The series points leader hit the wall hard early in the session on the 1.058-mile oval, sending the crew of his Stewart-Haas Racing team scrambling to get the backup No. 14 Chevrolet ready in time to get Stewart back on track.
"I just got loose going in the corner," said Stewart, co-owner of the team. "Goodyear came down and was worried, but it wasn't a tire problem. Once I got out of the groove, I just ran out of room. I was staying right with it and I just needed another 50 feet to get it gathered up. I just ran out of racetrack.
"The good thing and the comforting part of the situation was that I've got a group of guys that I have the utmost confidence in when we get in a situation like that," he added. "[I know] you'll recover from this and get the backup car out and get it ready and go out and finish the session and finish competitive."
It's the second time in four races that Stewart has crashed and been forced to move to a backup car. At Pocono, he started from the rear of the field after crashing in Saturday practice and won his first race as an owner-driver.
The two-time Cup champion said the worst part of situations like this is the extra work it causes the crew.

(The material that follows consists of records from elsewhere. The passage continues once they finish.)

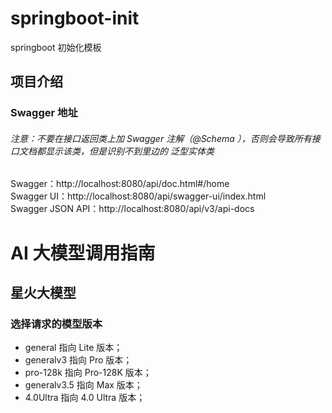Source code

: # springboot-init
springboot 初始化模板


## 项目介绍
### Swagger 地址
###### 注意：不要在接口返回类上加 Swagger 注解（@Schema ），否则会导致所有接口文档都显示该类，但是识别不到里边的 泛型实体类
Swagger：http://localhost:8080/api/doc.html#/home  
Swagger UI：http://localhost:8080/api/swagger-ui/index.html  
Swagger JSON API：http://localhost:8080/api/v3/api-docs


# AI 大模型调用指南
## 星火大模型
### 选择请求的模型版本
- general 指向 Lite 版本；
- generalv3 指向 Pro 版本； 
- pro-128k 指向 Pro-128K 版本； 
- generalv3.5 指向 Max 版本； 
- 4.0Ultra 指向 4.0 Ultra 版本；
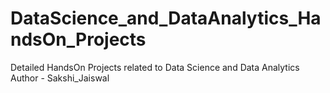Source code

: # DataScience_and_DataAnalytics_HandsOn_Projects
Detailed HandsOn Projects related to Data Science and Data Analytics
<br>
Author - Sakshi_Jaiswal
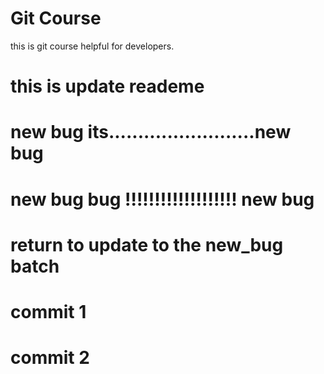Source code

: # Git Course

this is git course helpful for developers.

# this is update reademe

# new bug its.........................new bug

# new bug bug !!!!!!!!!!!!!!!!!!! new bug

# return to update to the new_bug batch

# commit 1

# commit 2
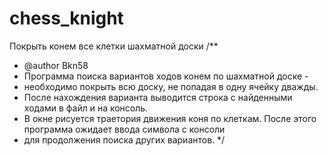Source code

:# chess_knight
Покрыть конем все клетки шахматной доски
/**
 * @author Bkn58
 * Программа поиска вариантов ходов конем по шахматной доске -
 * необходимо покрыть всю доску, не попадая в одну ячейку дважды.
 * После нахождения варианта выводится строка с найденными ходами в файл и на консоль.
 * В окне рисуется траетория движения коня по клеткам. После этого программа ожидает ввода символа с консоли
 * для продолжения поиска других вариантов.
 */
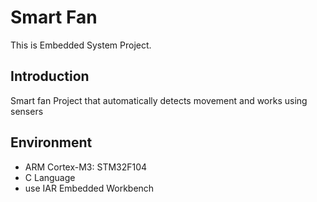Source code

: # Smart Fan
This is Embedded System Project.
## Introduction
Smart fan Project that automatically detects movement and works using sensers
## Environment
- ARM Cortex-M3: STM32F104
- C Language
- use IAR Embedded Workbench
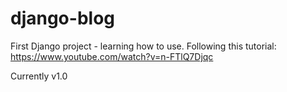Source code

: # django-blog

First Django project - learning how to use. Following this tutorial: https://www.youtube.com/watch?v=n-FTlQ7Djqc


Currently v1.0
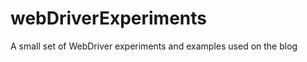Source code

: webDriverExperiments
====================

A small set of WebDriver experiments and examples used on the blog

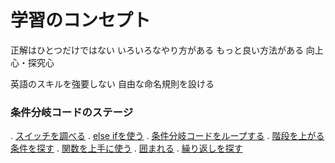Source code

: # 学習のコンセプト


正解はひとつだけではない
いろいろなやり方がある
もっと良い方法がある
向上心・探究心

英語のスキルを強要しない
自由な命名規則を設ける





### 条件分岐コードのステージ

. [スイッチを調べる]()
. [else ifを使う]()
. [条件分岐コードをループする]()
. [階段を上がる条件を探す]()
. [関数を上手に使う]()
. [囲まれる]()
. [繰り返しを探す]()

"As a driver, you hate to put your guys in that position," he said. "These are long, hard days. ... They're going to have to go through the same procedure that they [went] through first thing this morning. And they're going to have to do that all over again, plus they're going to have to do an engine change before we qualify."
Qualifying was rained out, setting the lineup for Sunday's race by owner points and putting Stewart on the pole, the same thing that happened at Pocono.
But, this time, putting the engine from the primary car into the backup before the rainout was announced, Stewart was not penalized for changing cars or for the engine change.
Stewart said it was important that he got the backup car out for some practice laps.
"You just [want] to make sure the package we had on the other car worked on this car," he said. "You can build chassis forever, build them all the same, do the procedures all the same and each car has got a little bit different characteristic.
"It was just ... making sure we've got a good place to start and that we knew exactly where the balance was in race trim. Just to make sure we knew we had a good race car."